_EXERCISE OBJECTIVE_: For this exercise, copy the data exactly and omit any images.

_PROVIDED DATA_:
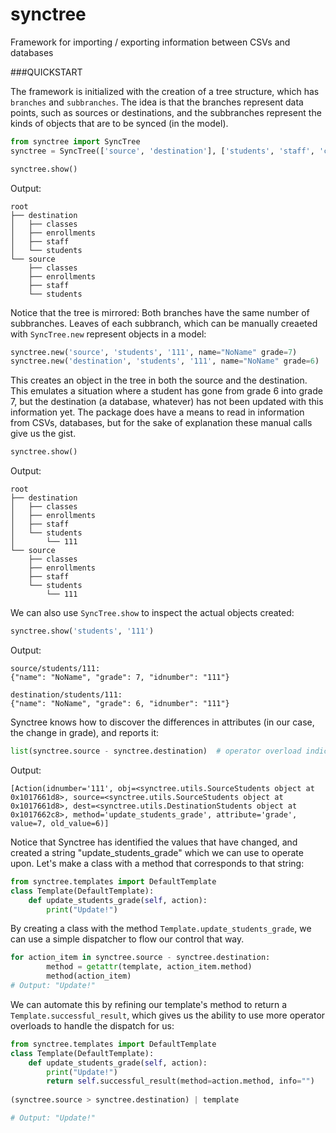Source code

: # synctree
Framework for importing / exporting information between CSVs and databases

###QUICKSTART

The framework is initialized with the creation of a tree structure, which has `branches` and `subbranches`. The idea is that the branches represent data points, such as sources or destinations, and the subbranches represent the kinds of objects that are to be synced (in the model).

```python
from synctree import SyncTree
synctree = SyncTree(['source', 'destination'], ['students', 'staff', 'classes', 'enrollments'])

synctree.show()
```

Output:

```
root
├── destination
│   ├── classes
│   ├── enrollments
│   ├── staff
│   └── students
└── source
    ├── classes
    ├── enrollments
    ├── staff
    └── students
```

Notice that the tree is mirrored: Both branches have the same number of subbranches. Leaves of each subbranch, which can be manually creaeted with `SyncTree.new` represent objects in a model:

```python
synctree.new('source', 'students', '111', name="NoName" grade=7)
synctree.new('destination', 'students', '111', name="NoName" grade=6)
```

This creates an object in the tree in both the source and the destination. This emulates a situation where a student has gone from grade 6 into grade 7, but the destination (a database, whatever) has not been updated with this information yet. The package does have a means to read in information from CSVs, databases, but for the sake of explanation these manual calls give us the gist.

```python
synctree.show()
```

Output:

```
root
├── destination
│   ├── classes
│   ├── enrollments
│   ├── staff
│   └── students
│       └── 111
└── source
    ├── classes
    ├── enrollments
    ├── staff
    └── students
        └── 111
```

We can also use ```SyncTree.show``` to inspect the actual objects created:

```python
synctree.show('students', '111')
```

Output:

```
source/students/111:
{"name": "NoName", "grade": 7, "idnumber": "111"}

destination/students/111:
{"name": "NoName", "grade": 6, "idnumber": "111"}
```

Synctree knows how to discover the differences in attributes (in our case, the change in grade), and reports it:

```python
list(synctree.source - synctree.destination)  # operator overload indicates "find the difference"
```

Output:

```
[Action(idnumber='111', obj=<synctree.utils.SourceStudents object at 0x1017661d8>, source=<synctree.utils.SourceStudents object at 0x1017661d8>, dest=<synctree.utils.DestinationStudents object at 0x1017662c8>, method='update_students_grade', attribute='grade', value=7, old_value=6)]
```

Notice that Synctree has identified the values that have changed, and created a string "update_students_grade" which we can use to operate upon. Let's make a class with a method that corresponds to that string:

```python
from synctree.templates import DefaultTemplate
class Template(DefaultTemplate):
    def update_students_grade(self, action):
        print("Update!")
```

By creating a class with the method ```Template.update_students_grade```, we can use a simple dispatcher to flow our control that way.

```python
for action_item in synctree.source - synctree.destination:
        method = getattr(template, action_item.method)
        method(action_item)
# Output: "Update!"
```

We can automate this by refining our template's method to return a ```Template.successful_result```, which gives us the ability to use more operator overloads to handle the dispatch for us:

```python
from synctree.templates import DefaultTemplate
class Template(DefaultTemplate):
    def update_students_grade(self, action):
        print("Update!")
        return self.successful_result(method=action.method, info="")
        
(synctree.source > synctree.destination) | template

# Output: "Update!"
```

_SOLUTION TO THE EXERCISE_:
Source code

: # synctree
Framework for importing / exporting information between CSVs and databases

###QUICKSTART

The framework is initialized with the creation of a tree structure, which has `branches` and `subbranches`. The idea is that the branches represent data points, such as sources or destinations, and the subbranches represent the kinds of objects that are to be synced (in the model).

```python
from synctree import SyncTree
synctree = SyncTree(['source', 'destination'], ['students', 'staff', 'classes', 'enrollments'])

synctree.show()
```

Output:

```
root
├── destination
│   ├── classes
│   ├── enrollments
│   ├── staff
│   └── students
└── source
    ├── classes
    ├── enrollments
    ├── staff
    └── students
```

Notice that the tree is mirrored: Both branches have the same number of subbranches. Leaves of each subbranch, which can be manually creaeted with `SyncTree.new` represent objects in a model:

```python
synctree.new('source', 'students', '111', name="NoName" grade=7)
synctree.new('destination', 'students', '111', name="NoName" grade=6)
```

This creates an object in the tree in both the source and the destination. This emulates a situation where a student has gone from grade 6 into grade 7, but the destination (a database, whatever) has not been updated with this information yet. The package does have a means to read in information from CSVs, databases, but for the sake of explanation these manual calls give us the gist.

```python
synctree.show()
```

Output:

```
root
├── destination
│   ├── classes
│   ├── enrollments
│   ├── staff
│   └── students
│       └── 111
└── source
    ├── classes
    ├── enrollments
    ├── staff
    └── students
        └── 111
```

We can also use ```SyncTree.show``` to inspect the actual objects created:

```python
synctree.show('students', '111')
```

Output:

```
source/students/111:
{"name": "NoName", "grade": 7, "idnumber": "111"}

destination/students/111:
{"name": "NoName", "grade": 6, "idnumber": "111"}
```

Synctree knows how to discover the differences in attributes (in our case, the change in grade), and reports it:

```python
list(synctree.source - synctree.destination)  # operator overload indicates "find the difference"
```

Output:

```
[Action(idnumber='111', obj=<synctree.utils.SourceStudents object at 0x1017661d8>, source=<synctree.utils.SourceStudents object at 0x1017661d8>, dest=<synctree.utils.DestinationStudents object at 0x1017662c8>, method='update_students_grade', attribute='grade', value=7, old_value=6)]
```

Notice that Synctree has identified the values that have changed, and created a string "update_students_grade" which we can use to operate upon. Let's make a class with a method that corresponds to that string:

```python
from synctree.templates import DefaultTemplate
class Template(DefaultTemplate):
    def update_students_grade(self, action):
        print("Update!")
```

By creating a class with the method ```Template.update_students_grade```, we can use a simple dispatcher to flow our control that way.

```python
for action_item in synctree.source - synctree.destination:
        method = getattr(template, action_item.method)
        method(action_item)
# Output: "Update!"
```

We can automate this by refining our template's method to return a ```Template.successful_result```, which gives us the ability to use more operator overloads to handle the dispatch for us:

```python
from synctree.templates import DefaultTemplate
class Template(DefaultTemplate):
    def update_students_grade(self, action):
        print("Update!")
        return self.successful_result(method=action.method, info="")
        
(synctree.source > synctree.destination) | template

# Output: "Update!"
```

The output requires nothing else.